## PROBLEM DETAILS
Each line of the listing that holds "Optimize" counts once; report how many there are, and nothing more.

## RECORDS FOR THE TASK
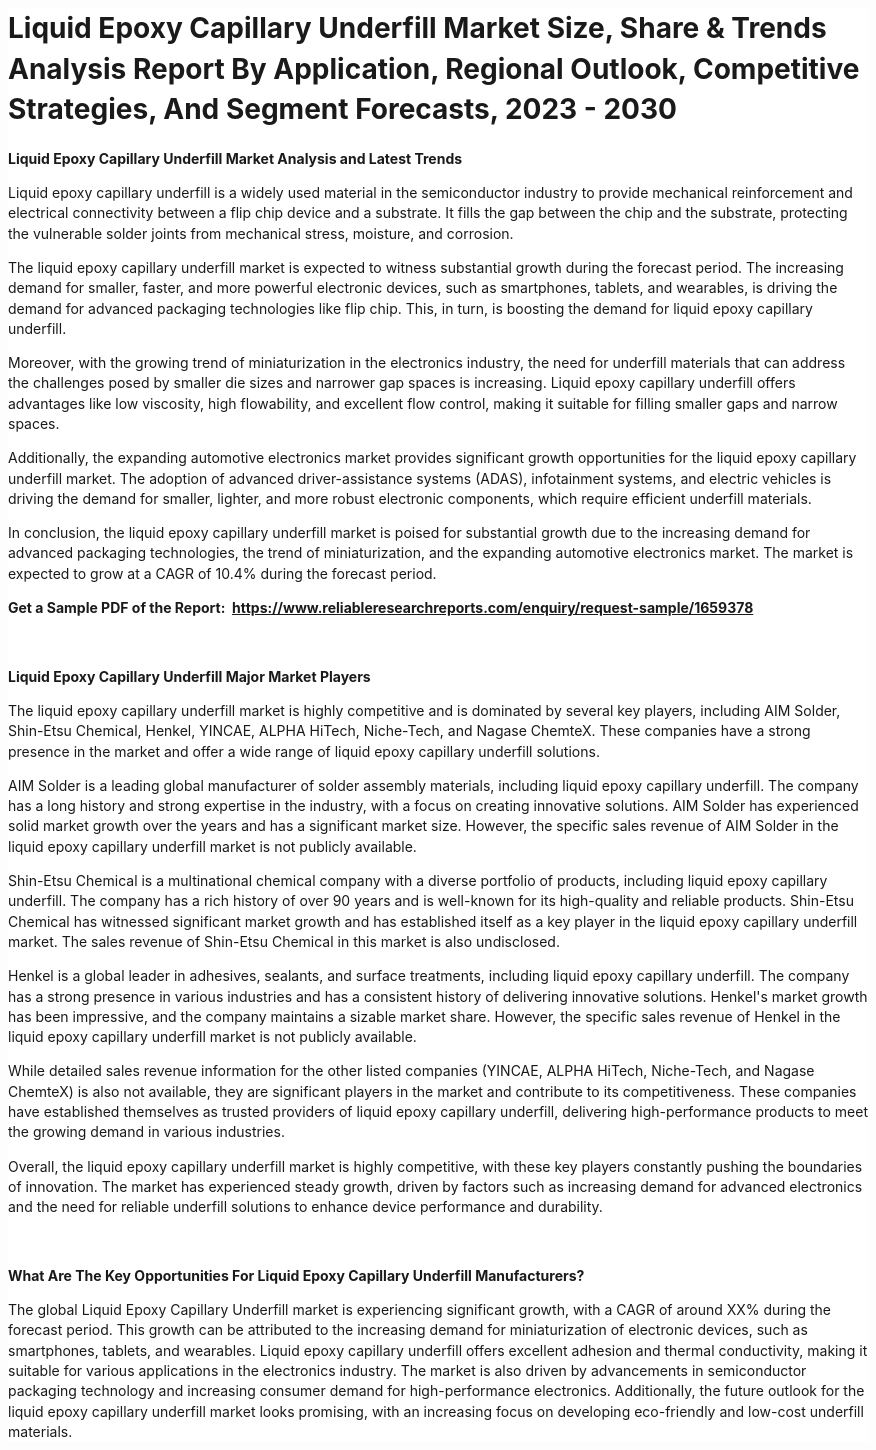 <p><h1>Liquid Epoxy Capillary Underfill Market Size, Share & Trends Analysis Report By Application, Regional Outlook, Competitive Strategies, And Segment Forecasts, 2023 - 2030</h1></p><p><strong>Liquid Epoxy Capillary Underfill Market Analysis and Latest Trends</strong></p>
<p><p>Liquid epoxy capillary underfill is a widely used material in the semiconductor industry to provide mechanical reinforcement and electrical connectivity between a flip chip device and a substrate. It fills the gap between the chip and the substrate, protecting the vulnerable solder joints from mechanical stress, moisture, and corrosion.</p><p>The liquid epoxy capillary underfill market is expected to witness substantial growth during the forecast period. The increasing demand for smaller, faster, and more powerful electronic devices, such as smartphones, tablets, and wearables, is driving the demand for advanced packaging technologies like flip chip. This, in turn, is boosting the demand for liquid epoxy capillary underfill.</p><p>Moreover, with the growing trend of miniaturization in the electronics industry, the need for underfill materials that can address the challenges posed by smaller die sizes and narrower gap spaces is increasing. Liquid epoxy capillary underfill offers advantages like low viscosity, high flowability, and excellent flow control, making it suitable for filling smaller gaps and narrow spaces.</p><p>Additionally, the expanding automotive electronics market provides significant growth opportunities for the liquid epoxy capillary underfill market. The adoption of advanced driver-assistance systems (ADAS), infotainment systems, and electric vehicles is driving the demand for smaller, lighter, and more robust electronic components, which require efficient underfill materials.</p><p>In conclusion, the liquid epoxy capillary underfill market is poised for substantial growth due to the increasing demand for advanced packaging technologies, the trend of miniaturization, and the expanding automotive electronics market. The market is expected to grow at a CAGR of 10.4% during the forecast period.</p></p>
<p><strong>Get a Sample PDF of the Report:&nbsp; <a href="https://www.reliableresearchreports.com/enquiry/request-sample/1659378">https://www.reliableresearchreports.com/enquiry/request-sample/1659378</a></strong></p>
<p>&nbsp;</p>
<p><strong>Liquid Epoxy Capillary Underfill Major Market Players</strong></p>
<p><p>The liquid epoxy capillary underfill market is highly competitive and is dominated by several key players, including AIM Solder, Shin-Etsu Chemical, Henkel, YINCAE, ALPHA HiTech, Niche-Tech, and Nagase ChemteX. These companies have a strong presence in the market and offer a wide range of liquid epoxy capillary underfill solutions.</p><p>AIM Solder is a leading global manufacturer of solder assembly materials, including liquid epoxy capillary underfill. The company has a long history and strong expertise in the industry, with a focus on creating innovative solutions. AIM Solder has experienced solid market growth over the years and has a significant market size. However, the specific sales revenue of AIM Solder in the liquid epoxy capillary underfill market is not publicly available.</p><p>Shin-Etsu Chemical is a multinational chemical company with a diverse portfolio of products, including liquid epoxy capillary underfill. The company has a rich history of over 90 years and is well-known for its high-quality and reliable products. Shin-Etsu Chemical has witnessed significant market growth and has established itself as a key player in the liquid epoxy capillary underfill market. The sales revenue of Shin-Etsu Chemical in this market is also undisclosed.</p><p>Henkel is a global leader in adhesives, sealants, and surface treatments, including liquid epoxy capillary underfill. The company has a strong presence in various industries and has a consistent history of delivering innovative solutions. Henkel's market growth has been impressive, and the company maintains a sizable market share. However, the specific sales revenue of Henkel in the liquid epoxy capillary underfill market is not publicly available.</p><p>While detailed sales revenue information for the other listed companies (YINCAE, ALPHA HiTech, Niche-Tech, and Nagase ChemteX) is also not available, they are significant players in the market and contribute to its competitiveness. These companies have established themselves as trusted providers of liquid epoxy capillary underfill, delivering high-performance products to meet the growing demand in various industries.</p><p>Overall, the liquid epoxy capillary underfill market is highly competitive, with these key players constantly pushing the boundaries of innovation. The market has experienced steady growth, driven by factors such as increasing demand for advanced electronics and the need for reliable underfill solutions to enhance device performance and durability.</p></p>
<p>&nbsp;</p>
<p><strong>What Are The Key Opportunities For Liquid Epoxy Capillary Underfill Manufacturers?</strong></p>
<p><p>The global Liquid Epoxy Capillary Underfill market is experiencing significant growth, with a CAGR of around XX% during the forecast period. This growth can be attributed to the increasing demand for miniaturization of electronic devices, such as smartphones, tablets, and wearables. Liquid epoxy capillary underfill offers excellent adhesion and thermal conductivity, making it suitable for various applications in the electronics industry. The market is also driven by advancements in semiconductor packaging technology and increasing consumer demand for high-performance electronics. Additionally, the future outlook for the liquid epoxy capillary underfill market looks promising, with an increasing focus on developing eco-friendly and low-cost underfill materials.</p></p>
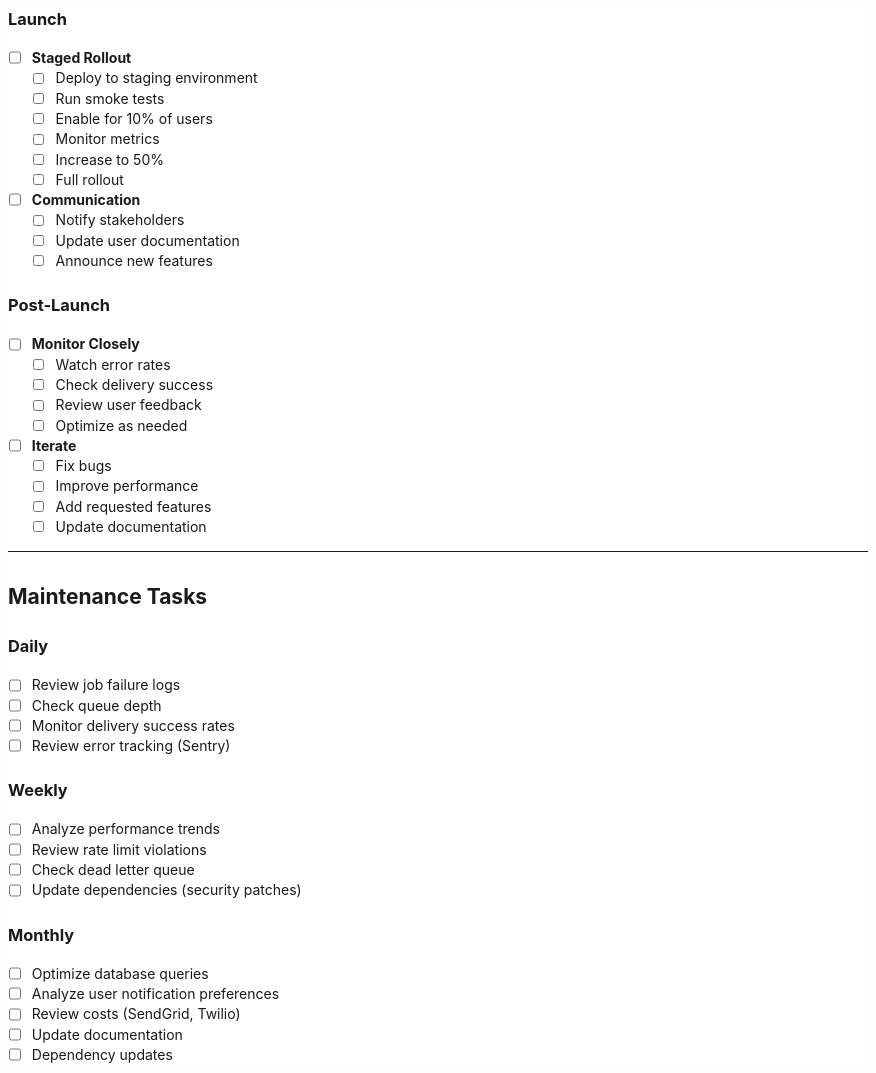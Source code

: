 ### Launch

- [ ] **Staged Rollout**
  - [ ] Deploy to staging environment
  - [ ] Run smoke tests
  - [ ] Enable for 10% of users
  - [ ] Monitor metrics
  - [ ] Increase to 50%
  - [ ] Full rollout

- [ ] **Communication**
  - [ ] Notify stakeholders
  - [ ] Update user documentation
  - [ ] Announce new features

### Post-Launch

- [ ] **Monitor Closely**
  - [ ] Watch error rates
  - [ ] Check delivery success
  - [ ] Review user feedback
  - [ ] Optimize as needed

- [ ] **Iterate**
  - [ ] Fix bugs
  - [ ] Improve performance
  - [ ] Add requested features
  - [ ] Update documentation

---

## Maintenance Tasks

### Daily

- [ ] Review job failure logs
- [ ] Check queue depth
- [ ] Monitor delivery success rates
- [ ] Review error tracking (Sentry)

### Weekly

- [ ] Analyze performance trends
- [ ] Review rate limit violations
- [ ] Check dead letter queue
- [ ] Update dependencies (security patches)

### Monthly

- [ ] Optimize database queries
- [ ] Analyze user notification preferences
- [ ] Review costs (SendGrid, Twilio)
- [ ] Update documentation
- [ ] Dependency updates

## TASK RESPONSE
2